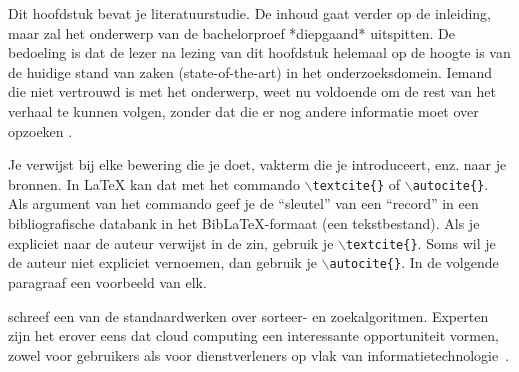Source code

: Dit hoofdstuk bevat je literatuurstudie. De inhoud gaat verder op de inleiding, maar zal het onderwerp van de bachelorproef *diepgaand* uitspitten. De bedoeling is dat de lezer na lezing van dit hoofdstuk helemaal op de hoogte is van de huidige stand van zaken (state-of-the-art) in het onderzoeksdomein. Iemand die niet vertrouwd is met het onderwerp, weet nu voldoende om de rest van het verhaal te kunnen volgen, zonder dat die er nog andere informatie moet over opzoeken \autocite{Pollefliet2011}.

Je verwijst bij elke bewering die je doet, vakterm die je introduceert, enz. naar je bronnen. In \LaTeX{} kan dat met het commando \texttt{$\backslash${textcite\{\}}} of \texttt{$\backslash${autocite\{\}}}. Als argument van het commando geef je de ``sleutel'' van een ``record'' in een bibliografische databank in het Bib\LaTeX{}-formaat (een tekstbestand). Als je expliciet naar de auteur verwijst in de zin, gebruik je \texttt{$\backslash${}textcite\{\}}.
Soms wil je de auteur niet expliciet vernoemen, dan gebruik je \texttt{$\backslash${}autocite\{\}}. In de volgende paragraaf een voorbeeld van elk.

\textcite{Knuth1998} schreef een van de standaardwerken over sorteer- en zoekalgoritmen. Experten zijn het erover eens dat cloud computing een interessante opportuniteit vormen, zowel voor gebruikers als voor dienstverleners op vlak van informatietechnologie~\autocite{Creeger2009}.

\lipsum[7-20]

\fi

■ ■ ■ ■ ■

Exercise aim
Would you write out every record word for word, leaving no picture in?

Solution to this exercise
Source code

: Dit hoofdstuk bevat je literatuurstudie. De inhoud gaat verder op de inleiding, maar zal het onderwerp van de bachelorproef *diepgaand* uitspitten. De bedoeling is dat de lezer na lezing van dit hoofdstuk helemaal op de hoogte is van de huidige stand van zaken (state-of-the-art) in het onderzoeksdomein. Iemand die niet vertrouwd is met het onderwerp, weet nu voldoende om de rest van het verhaal te kunnen volgen, zonder dat die er nog andere informatie moet over opzoeken \autocite{Pollefliet2011}.

Je verwijst bij elke bewering die je doet, vakterm die je introduceert, enz. naar je bronnen. In \LaTeX{} kan dat met het commando \texttt{$\backslash${textcite\{\}}} of \texttt{$\backslash${autocite\{\}}}. Als argument van het commando geef je de ``sleutel'' van een ``record'' in een bibliografische databank in het Bib\LaTeX{}-formaat (een tekstbestand). Als je expliciet naar de auteur verwijst in de zin, gebruik je \texttt{$\backslash${}textcite\{\}}.
Soms wil je de auteur niet expliciet vernoemen, dan gebruik je \texttt{$\backslash${}autocite\{\}}. In de volgende paragraaf een voorbeeld van elk.

\textcite{Knuth1998} schreef een van de standaardwerken over sorteer- en zoekalgoritmen. Experten zijn het erover eens dat cloud computing een interessante opportuniteit vormen, zowel voor gebruikers als voor dienstverleners op vlak van informatietechnologie~\autocite{Creeger2009}.

\lipsum[7-20]

\fi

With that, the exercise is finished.